Anak-anak yang berkunjung kesana tidak lagi sibuk dengan gawai, melainkan mencoba permainan tradisional seperti sunda-manda, gobak sodor, hingga wayang golek mini.
“Ada juga kerajinan khas Klampok yang sudah ada sejak zaman Belanda seperti membuat keramik mandala dan menggambar batik susukan dengan malam canthing,” ujarnya.
Wiwid menuturkan, Feskola yang perdana digelar itu berlangsung selama dua hari.
Rangkaian kegiatan yakni parade busana lawas, upacara pocong pari, pesta dansa klasik, teater kolosal, konvoi sepeda tua, hingga tumplek-templek yang diikuti oleh ribuan pengunjung.

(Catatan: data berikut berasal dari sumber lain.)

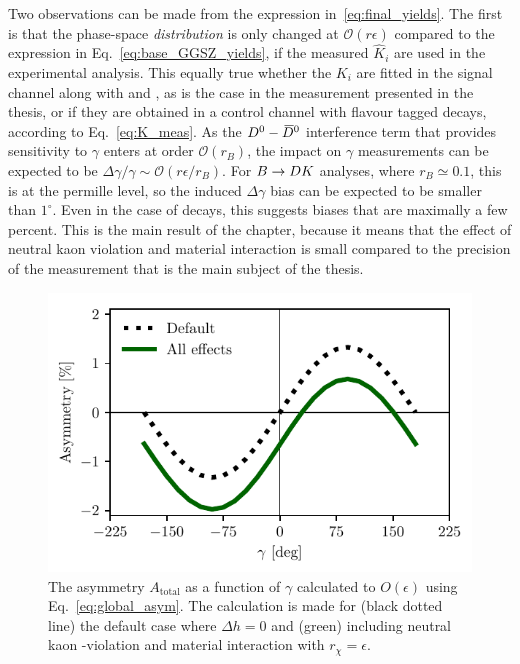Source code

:  
Two observations can be made from the expression in~\eqref{eq:final_yields}. The first is that the phase-space \emph{distribution} is only changed at $\mathcal O(r\epsilon)$ compared to the expression in Eq.~\eqref{eq:base_GGSZ_yields}, if the measured $\hat K_i$ are used in the experimental analysis. This equally true whether the $K_i$ are fitted in the signal channel along with \xpm and \ypm, as is the case in the measurement presented in the thesis, or if they are obtained in a control channel with flavour tagged \D decays, according to Eq.~\eqref{eq:K_meas}. As the ${{D}^0}-{{\kern 0.18em\overline{\kern -0.18em D}}{}^0}$ interference term that provides sensitivity to $\gamma$ enters at order $\mathcal O(r_B)$, the impact on $\gamma$ measurements can be expected to be $\Delta\gamma/\gamma\sim \mathcal O(r\epsilon/r_B)$. For ${B}\rightarrow{\ensuremath{D}} K$ analyses, where $r_B\simeq0.1$, this is at the permille level, so the induced $\Delta\gamma$ bias can be expected to be smaller than $1^\circ$. Even in the case of \BtoDpi decays, this suggests biases that are maximally a few percent. This is the main result of the chapter, because it means that the effect of neutral kaon \CP violation and material interaction is small compared to the precision of the measurement that is the main subject of the thesis.

\begin{figure}[tb]
    \centering{}
    \includegraphics{figures/ks_chapter/paper_asym_for_gammas.pdf}
    \caption{The asymmetry $A_\text{total}$ as a function of $\gamma$ calculated to $O(\epsilon)$ using Eq.~\eqref{eq:global_asym}. The calculation is made for (black dotted line) the default case where $\Delta h = 0$ and (green) including neutral kaon \CP-violation and material interaction with $r_\chi=\epsilon$.}
    \label{fig:global_asym}
\end{figure}

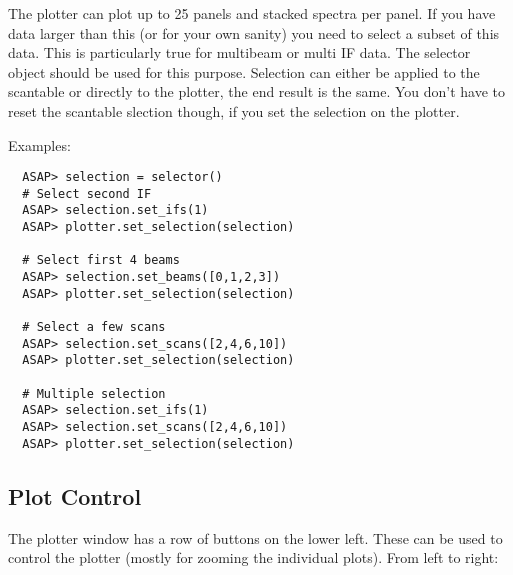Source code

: \documentclass[11pt]{article}
\begin{document}
The plotter can plot up to 25 panels and
stacked spectra per panel. If you have data larger than this (or for
your own sanity) you need to select a subset of this data. This is
particularly true for multibeam or multi IF data. The selector object
should be used for this purpose. Selection can either be applied to
the scantable or directly to the plotter, the end result is the same.
You don't have to reset the scantable slection though, if you set
the selection on the plotter.

Examples:

\begin{verbatim}
  ASAP> selection = selector()
  # Select second IF
  ASAP> selection.set_ifs(1)
  ASAP> plotter.set_selection(selection)

  # Select first 4 beams
  ASAP> selection.set_beams([0,1,2,3])
  ASAP> plotter.set_selection(selection)

  # Select a few scans
  ASAP> selection.set_scans([2,4,6,10])
  ASAP> plotter.set_selection(selection)

  # Multiple selection
  ASAP> selection.set_ifs(1)
  ASAP> selection.set_scans([2,4,6,10])
  ASAP> plotter.set_selection(selection)

\end{verbatim}

\subsection{Plot Control}

The plotter window has a row of buttons on the
lower left. These can be used to control the plotter (mostly for
zooming the individual plots). From left to right:
\end{document}
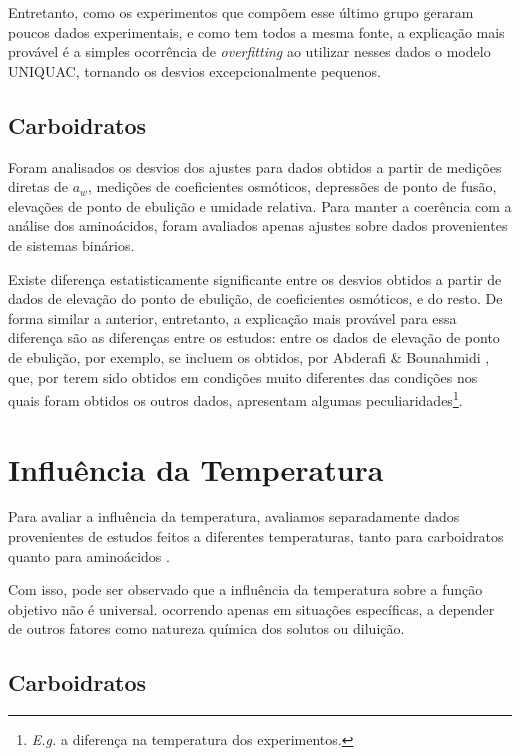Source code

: \documentclass[
	12pt,				%
	openright,
	twoside,
	a4paper,			%
	english,			%
	french,				%
	spanish,			%
	brazil				%
	]{abntex2}
\begin{document}
Entretanto, como os experimentos que compõem esse último grupo geraram poucos
dados experimentais, e como tem todos a mesma fonte, a explicação mais provável
é a simples ocorrência de \textit{overfitting} ao utilizar nesses dados o modelo
UNIQUAC, tornando os desvios excepcionalmente pequenos.

\subsection{Carboidratos}

Foram analisados os desvios dos ajustes para dados obtidos a partir de medições
diretas de $a_w$, medições de coeficientes osmóticos, depressões de ponto de fusão,
elevações de ponto de ebulição e umidade relativa. Para manter a coerência com a
análise dos aminoácidos, foram avaliados apenas ajustes sobre dados provenientes de
sistemas binários.

Existe diferença estatisticamente significante entre os desvios obtidos a partir
de dados de elevação do ponto de ebulição, de coeficientes osmóticos, e do resto.
De forma similar a anterior, entretanto, a explicação mais provável para essa
diferença são as diferenças entre os estudos: entre os dados de elevação de ponto
de ebulição, por exemplo, se incluem os obtidos, por Abderafi \& Bounahmidi
\cite{abderafi1994}, que, por terem sido obtidos em condições muito diferentes
das condições nos quais foram obtidos os outros dados, apresentam algumas
peculiaridades\footnote{%
	\textit{E.g.} a diferença na temperatura dos experimentos.
}.


\section{Influência da Temperatura}

Para avaliar a influência da temperatura, avaliamos separadamente dados
provenientes de estudos feitos a diferentes temperaturas, tanto para carboidratos
\cite{velezmoro2000} quanto para aminoácidos \cite{romero2006,tsurko2007}.

Com isso, pode ser observado que a influência da temperatura sobre a função
objetivo não é universal. ocorrendo apenas em situações específicas, a
depender de outros fatores como natureza química dos solutos ou diluição.

\subsection{Carboidratos}
\end{document}
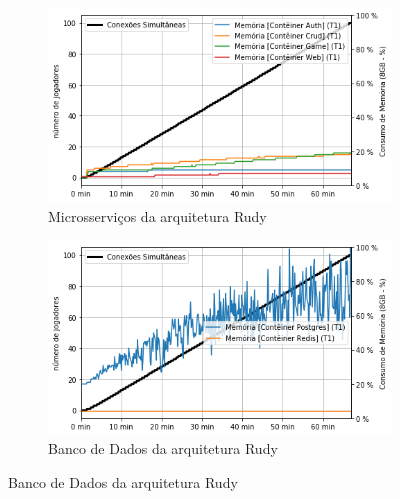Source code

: \begin{figure}[htb!]
    \caption{Consumo de memória das arquiteturas}
    \label{fig:experimento_mem}

    \begin{subfigure}{.5\textwidth}
        \centering
        \includegraphics[width=.95\linewidth]{figuras/testes/r_mem_game.png}
        \caption{Microsserviços da arquitetura Rudy}
        \label{fig:r_mem_game}
    \end{subfigure}%
    \begin{subfigure}{.5\textwidth}
        \centering
        \includegraphics[width=.95\linewidth]{figuras/testes/r_mem_db.png}
        \caption{Banco de Dados da arquitetura Rudy}
        \label{fig:r_mem_db}
    \end{subfigure}%


\end{figure}

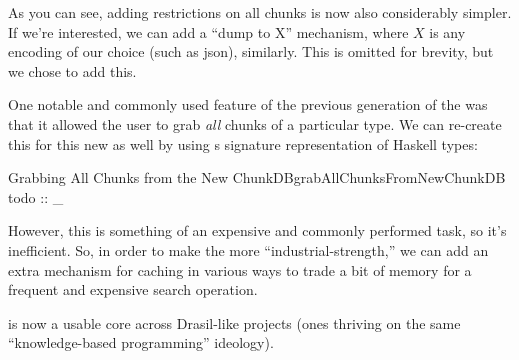 As you can see, adding restrictions on all chunks is now also considerably
simpler. If we're interested, we can add a ``dump to X'' mechanism, where $X$ is
any encoding of our choice (such as \acs{json}), similarly. This is omitted for
brevity, but we chose to add this.


One notable and commonly used feature of the previous generation of the
\ChunkDB{} was that it allowed the user to grab \textit{all} chunks of a
particular type. We can re-create this for this new \ChunkDB{} as well by using
s \TypeRep{} signature representation of Haskell types:

\begin{pseudohaskell}{Grabbing All Chunks from the New ChunkDB}{grabAllChunksFromNewChunkDB}
todo :: _
\end{pseudohaskell}


However, this is something of an expensive and commonly performed task, so it's
inefficient. So, in order to make the \ChunkDB{} more ``industrial-strength,''
we can add an extra mechanism for caching in various ways to trade a bit of
memory for a frequent and expensive search operation.


\ChunkDB{} is now a usable core across Drasil-like projects (ones thriving on
the same ``knowledge-based programming'' ideology).





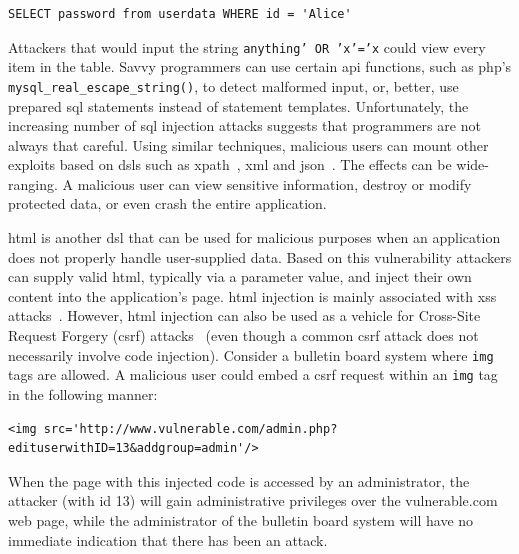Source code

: \documentclass[10pt,journal,compsoc]{IEEEtran}
\begin{document}
\lstset{language=SQL}
\begin{lstlisting}
SELECT password from userdata WHERE id = 'Alice'
\end{lstlisting}
\vspace{-1mm}
\noindent
Attackers that would input the string {\tt anything' OR 'x'='x}
could view every item in the table.
Savvy programmers can use certain {\sc api} functions, such as {\sc php}'s
{\tt mysql\_real\_escape\_string()}, to detect malformed input, or,
better, use prepared {\sc sql} statements instead of statement
templates. Unfortunately, the increasing number of {\sc sql} injection
attacks suggests that programmers are not always that careful. Using
similar techniques, malicious users can mount other exploits based on
{\sc dsl}s such as {\sc xp}ath~\cite{SW06},
{\sc xml} and {\sc json}~\cite{SMS13}. The effects can be
wide-ranging. A malicious user can view sensitive information, destroy
or modify protected data, or even crash the entire application.

{\sc html} is another {\sc dsl} that can be used for malicious
purposes when an application does not properly handle user-supplied
data. Based on this vulnerability attackers can supply valid {\sc
  html}, typically via a parameter value, and inject their own content
into the application's page. {\sc html} injection is mainly associated
with {\sc xss} attacks~\cite{SLMS14}. However, {\sc html} injection
can also be used as a vehicle for Cross-Site Request Forgery
({\sc csrf}) attacks~\cite{LZRL09}
(even though a common {\sc csrf} attack does not necessarily
involve code injection).
Consider a bulletin board system where {\tt img} tags are allowed.
A malicious user could embed a {\sc csrf} request within an
{\tt img} tag in the following manner:
\vspace{-0.5mm}
\lstset{language=HTML}
\begin{lstlisting}
<img src='http://www.vulnerable.com/admin.php?edituserwithID=13&addgroup=admin'/>
\end{lstlisting}
\vspace{-1mm}
\noindent
When the page with this injected code is accessed by an administrator,
the attacker (with {\sc id} 13) will gain administrative privileges
over the vulnerable.com web page,
while the administrator of the bulletin board system
will have no immediate indication that there has been an attack.
\end{document}

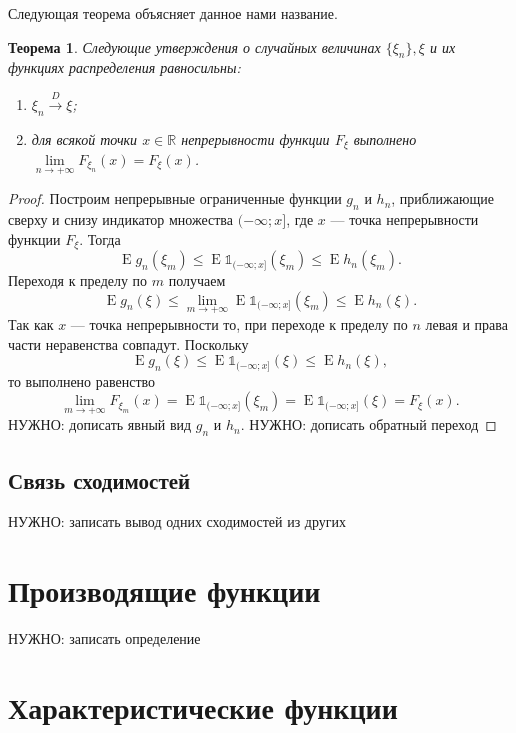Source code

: \documentclass[12pt]{article}
\newtheorem{theorem}{Теорема}
\numberwithin{theorem}{section}
\theoremstyle{definition}
\newcommand{\RR}{\mathbb{R}}
\newcommand{\expect}{\operatorname{E}}
\newcommand{\ind}{\mathds{1}}
\newcommand{\TODO}[1]{\textcolor{todocolor}{НУЖНО: #1}}
\begin{document}
	Следующая теорема объясняет данное нами название.
	
	\begin{theorem}
		Следующие утверждения о случайных величинах $ \{\xi_n\}, \xi $
		и их функциях распределения равносильны:
		\begin{enumerate}
			\item $ \xi_n \overset{D}{\to} \xi $;
			\item для всякой точки $ x \in \RR $ непрерывности функции $ F_{\xi} $ 
			выполнено $ \lim\limits_{n \to +\infty} F_{\xi_n}(x) = F_{\xi}(x) $. 
		\end{enumerate}
	\end{theorem}
	
	\begin{proof}
		Построим непрерывные ограниченные 
		функции $ g_n $ и $ h_n $, приближающие сверху и снизу индикатор множества $ (-\infty; x] $,
		где $ x $ --- точка непрерывности функции $ F_\xi $.
		Тогда 
		$$ \expect g_n(\xi_m) \leqslant \expect \ind_{(-\infty; x]}(\xi_m) \leqslant \expect h_n(\xi_m). $$
		Переходя к пределу по $ m $ получаем
		$$ \expect g_n(\xi) \leqslant 
		 \lim\limits_{m \to +\infty} \expect\ind_{(-\infty; x]}(\xi_m)  \leqslant \expect h_n(\xi). $$
		Так как $ x $ --- точка непрерывности то, при переходе к пределу по $ n $ левая и права части неравенства совпадут.
		Поскольку
		$$ \expect g_n(\xi) \leqslant 
		\expect\ind_{(-\infty; x]}(\xi)  \leqslant \expect h_n(\xi), $$
		то выполнено равенство 
		$$  \lim\limits_{m \to +\infty} F_{\xi_m}(x) 
		= \expect\ind_{(-\infty; x]}(\xi_m) = \expect\ind_{(-\infty; x]}(\xi) = F_\xi(x). $$
		\TODO{дописать явный вид $ g_n $ и $ h_n $}.
		\TODO{дописать обратный переход}
	\end{proof}
	
	\subsection{Связь сходимостей}
	
	\TODO{записать вывод одних сходимостей из других}
	
	\section{Производящие функции}
	
	\TODO{записать определение}
	
	\section{Характеристические функции}
	
\end{document}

Salah satu peserta parade busana lawas, Ibras Ayu Shakira mengaku sangat antusias dengan gelaran Feskola.
Ibras yang memilih tema busana petani di negara kincir angin itu nampak menikmati perannya, dan tidak segan melayani pengunjung lain ketika ingin berswafoto.
“Ini unik ya, karena temanya jadul, dan saya jadi baru tahu kalau di Klampok ternyata banyak bangunan kuno zaman Belanda,” katanya.
Nasib Cagar Budaya
Klampok pada masa pemerintahan Hindia Belanda merupakan kota satelit berstatus Kawedanan.
Ditambah keberadaan industri tebu raksasa, kota lama Klampok pun menjadi magnet bagi para pemodal dan tuan tanah, baik dari kalangan pribumi priyayi maupun dari kaum bangsawan feodal.